2006-02-08 23:52:34 | 音楽

 峠を越えると海が見える。晴れた空、定規で引いたかの如く水平線が際立って眩しい。得した気分で、今年度最後の小学校講師の仕事に就く。

 5年生の授業。自分でも手応えを感じるのは、全員がローマ字入力に取り組み、タッチタイピングに挑戦してくれている。中には、中級の域に達し、積極果敢にブラインドタッチに励んでくれる子もいる。パソコン上達の秘訣は何よりキーボードを克服することである。ぼくの危惧を吹き飛ばして、ひたすら単調な基本練習を嫌がらずに努めてくれた彼らの底力はハナマルである。最上級生となる来年度に期待が持てるし、今までと異なる責任感も覚える。

 で、今日は文節(言葉の区切り)を意識してもらう。子どもたちの癖と言えば、細切れ変換である。それも「今日は晴れです」を、「きょう」+「は」+「はれ」+「です」のように、変な箇所で区切って変換してしまう。だから、「は」は「歯」や「葉」となって苦しんでいる。そこで、「助詞」を含んで打ち込んでから変換するようアドバイスする。最近の日本語入力システム(IME)はAIを備えているので、主語と述語を含んだ一文を入力してから変換する方法がベストである。しかし、児童のテンポは早く、なかなかセッカチのようで、独特のリズム感からそうはならない。

 「きしゃのきしゃがきしゃできしゃする」を入力し変換すると、一発で「貴社の記者が汽車で帰社する」になる感動を味わってもらう…、はずだったが、言葉の意味が難しかったようで、外してしまった。今どき、「汽車」はないかぁ。 

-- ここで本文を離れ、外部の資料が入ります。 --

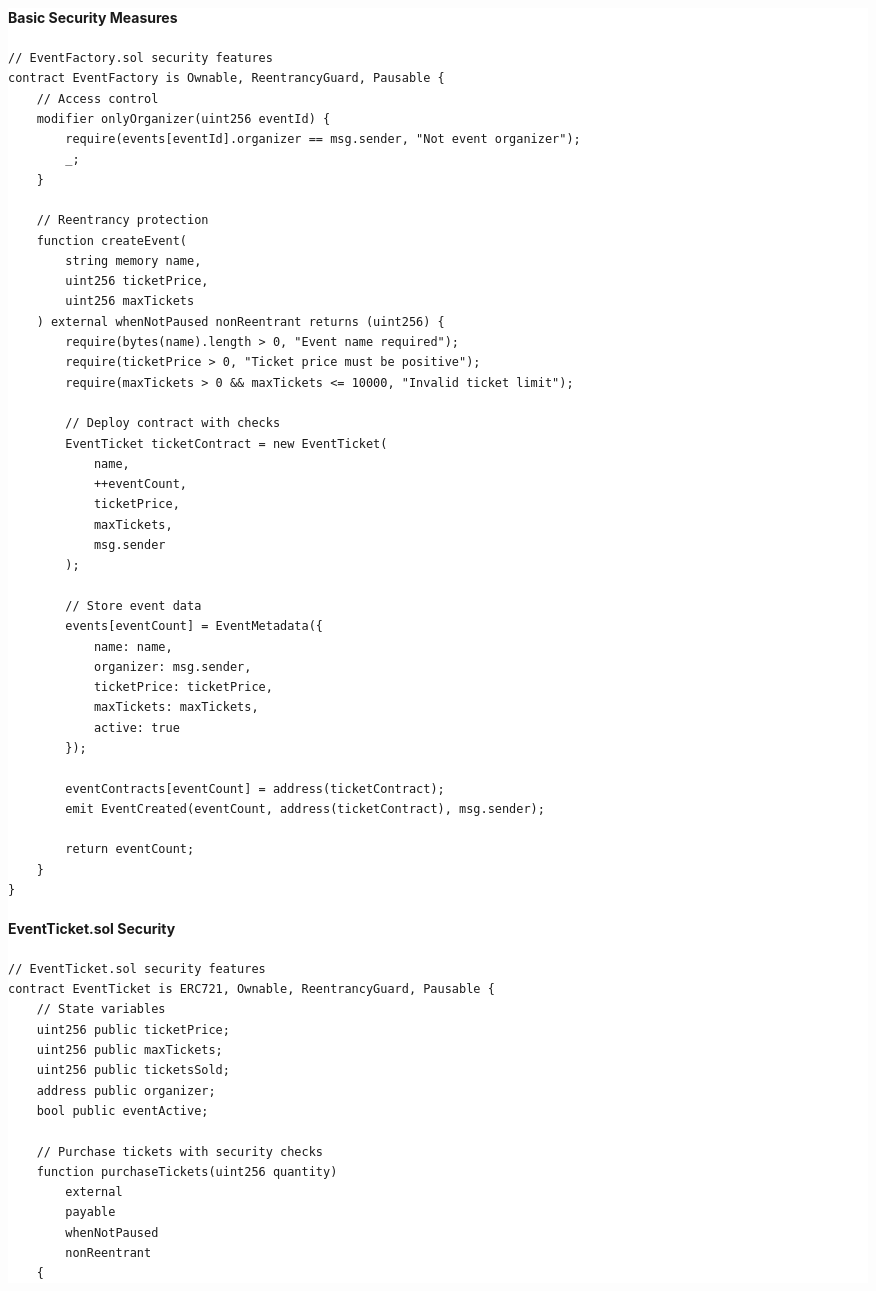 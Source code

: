 #### Basic Security Measures
```solidity
// EventFactory.sol security features
contract EventFactory is Ownable, ReentrancyGuard, Pausable {
    // Access control
    modifier onlyOrganizer(uint256 eventId) {
        require(events[eventId].organizer == msg.sender, "Not event organizer");
        _;
    }

    // Reentrancy protection
    function createEvent(
        string memory name,
        uint256 ticketPrice,
        uint256 maxTickets
    ) external whenNotPaused nonReentrant returns (uint256) {
        require(bytes(name).length > 0, "Event name required");
        require(ticketPrice > 0, "Ticket price must be positive");
        require(maxTickets > 0 && maxTickets <= 10000, "Invalid ticket limit");

        // Deploy contract with checks
        EventTicket ticketContract = new EventTicket(
            name,
            ++eventCount,
            ticketPrice,
            maxTickets,
            msg.sender
        );

        // Store event data
        events[eventCount] = EventMetadata({
            name: name,
            organizer: msg.sender,
            ticketPrice: ticketPrice,
            maxTickets: maxTickets,
            active: true
        });

        eventContracts[eventCount] = address(ticketContract);
        emit EventCreated(eventCount, address(ticketContract), msg.sender);

        return eventCount;
    }
}
```

#### EventTicket.sol Security
```solidity
// EventTicket.sol security features
contract EventTicket is ERC721, Ownable, ReentrancyGuard, Pausable {
    // State variables
    uint256 public ticketPrice;
    uint256 public maxTickets;
    uint256 public ticketsSold;
    address public organizer;
    bool public eventActive;

    // Purchase tickets with security checks
    function purchaseTickets(uint256 quantity)
        external
        payable
        whenNotPaused
        nonReentrant
    {
``` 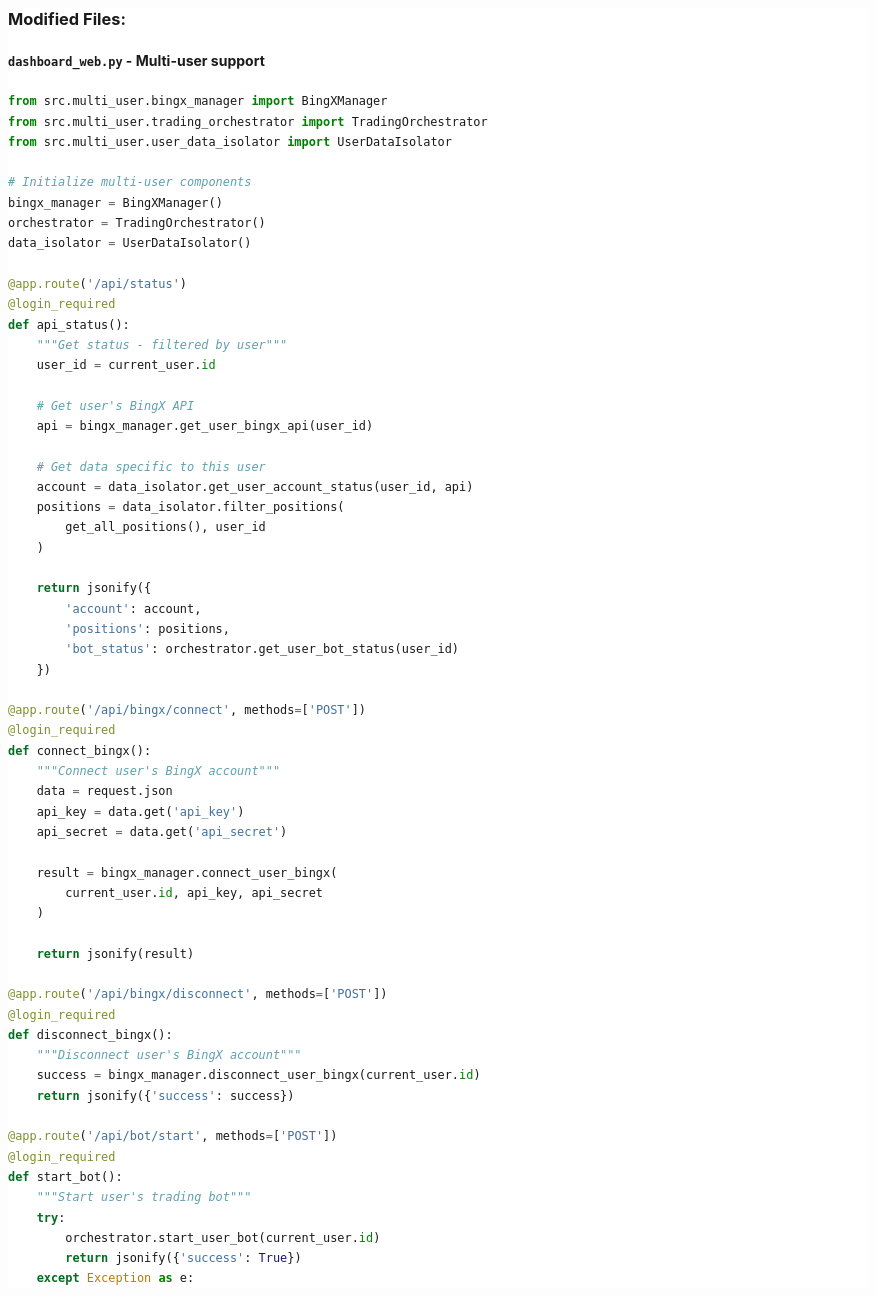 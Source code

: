 ### Modified Files:

#### `dashboard_web.py` - Multi-user support
```python
from src.multi_user.bingx_manager import BingXManager
from src.multi_user.trading_orchestrator import TradingOrchestrator
from src.multi_user.user_data_isolator import UserDataIsolator

# Initialize multi-user components
bingx_manager = BingXManager()
orchestrator = TradingOrchestrator()
data_isolator = UserDataIsolator()

@app.route('/api/status')
@login_required
def api_status():
    """Get status - filtered by user"""
    user_id = current_user.id

    # Get user's BingX API
    api = bingx_manager.get_user_bingx_api(user_id)

    # Get data specific to this user
    account = data_isolator.get_user_account_status(user_id, api)
    positions = data_isolator.filter_positions(
        get_all_positions(), user_id
    )

    return jsonify({
        'account': account,
        'positions': positions,
        'bot_status': orchestrator.get_user_bot_status(user_id)
    })

@app.route('/api/bingx/connect', methods=['POST'])
@login_required
def connect_bingx():
    """Connect user's BingX account"""
    data = request.json
    api_key = data.get('api_key')
    api_secret = data.get('api_secret')

    result = bingx_manager.connect_user_bingx(
        current_user.id, api_key, api_secret
    )

    return jsonify(result)

@app.route('/api/bingx/disconnect', methods=['POST'])
@login_required
def disconnect_bingx():
    """Disconnect user's BingX account"""
    success = bingx_manager.disconnect_user_bingx(current_user.id)
    return jsonify({'success': success})

@app.route('/api/bot/start', methods=['POST'])
@login_required
def start_bot():
    """Start user's trading bot"""
    try:
        orchestrator.start_user_bot(current_user.id)
        return jsonify({'success': True})
    except Exception as e:
```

 さらに、文節の伸び縮みである。日本語は難しい。「きょうはいしゃにいく」が、「今日は医者に行く」にも、「今日歯医者に行く」にもなってしまう。それが面白いのでもあるが。自在に伸び縮みできるようレッスンに余念がない。例題は、「朝が楽しみだ」と「朝方のシミだ」ほかいくつか。普段の教室の感覚で思わず、「ブラシ忘れた」を口にしてしまったが、場所柄、これはNGである。すかさず話題を逸らしたが、耳聡い女子が聞きつけたものとみえ、しばらくしてから笑い出す子がいて冷や汗とともに反省する。

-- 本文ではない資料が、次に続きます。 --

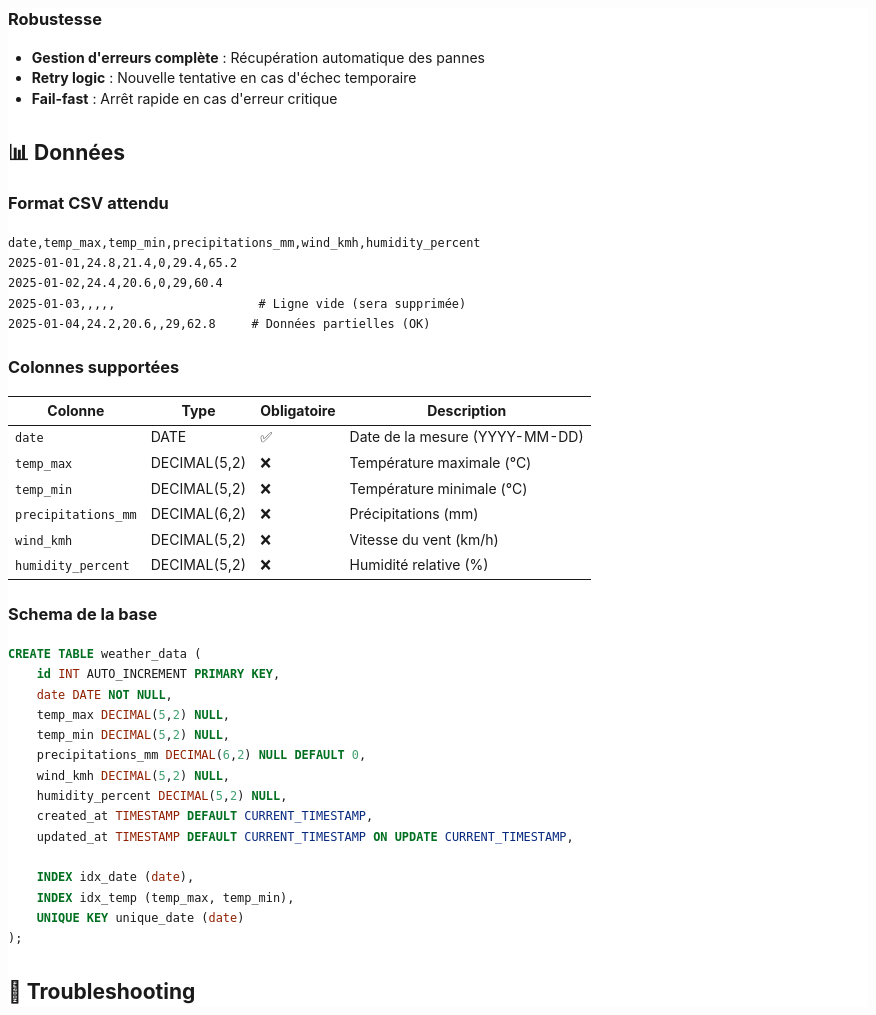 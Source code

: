 ### Robustesse
- **Gestion d'erreurs complète** : Récupération automatique des pannes
- **Retry logic** : Nouvelle tentative en cas d'échec temporaire
- **Fail-fast** : Arrêt rapide en cas d'erreur critique

## 📊 Données

### Format CSV attendu
```csv
date,temp_max,temp_min,precipitations_mm,wind_kmh,humidity_percent
2025-01-01,24.8,21.4,0,29.4,65.2
2025-01-02,24.4,20.6,0,29,60.4
2025-01-03,,,,,                    # Ligne vide (sera supprimée)
2025-01-04,24.2,20.6,,29,62.8     # Données partielles (OK)
```

### Colonnes supportées
| Colonne | Type | Obligatoire | Description |
|---------|------|-------------|-------------|
| `date` | DATE | ✅ | Date de la mesure (YYYY-MM-DD) |
| `temp_max` | DECIMAL(5,2) | ❌ | Température maximale (°C) |
| `temp_min` | DECIMAL(5,2) | ❌ | Température minimale (°C) |
| `precipitations_mm` | DECIMAL(6,2) | ❌ | Précipitations (mm) |
| `wind_kmh` | DECIMAL(5,2) | ❌ | Vitesse du vent (km/h) |
| `humidity_percent` | DECIMAL(5,2) | ❌ | Humidité relative (%) |

### Schema de la base
```sql
CREATE TABLE weather_data (
    id INT AUTO_INCREMENT PRIMARY KEY,
    date DATE NOT NULL,
    temp_max DECIMAL(5,2) NULL,
    temp_min DECIMAL(5,2) NULL,
    precipitations_mm DECIMAL(6,2) NULL DEFAULT 0,
    wind_kmh DECIMAL(5,2) NULL,
    humidity_percent DECIMAL(5,2) NULL,
    created_at TIMESTAMP DEFAULT CURRENT_TIMESTAMP,
    updated_at TIMESTAMP DEFAULT CURRENT_TIMESTAMP ON UPDATE CURRENT_TIMESTAMP,
    
    INDEX idx_date (date),
    INDEX idx_temp (temp_max, temp_min),
    UNIQUE KEY unique_date (date)
);
```

## 🔧 Troubleshooting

 進む子と苦手な子の格差を埋めるのが本来の務めと思いつつ、これがなかなかに難しい。せめてパソコンの楽しみを感じてもらえたらと頑張ったが、やはり悔いが残る。毎年の感慨、この学校で4年生になるというのに…。それでも帰り道、5年生みんなの覇気をもらって、C-C-Bの、「ROMANTICが止まらない」を口ずさんでいた。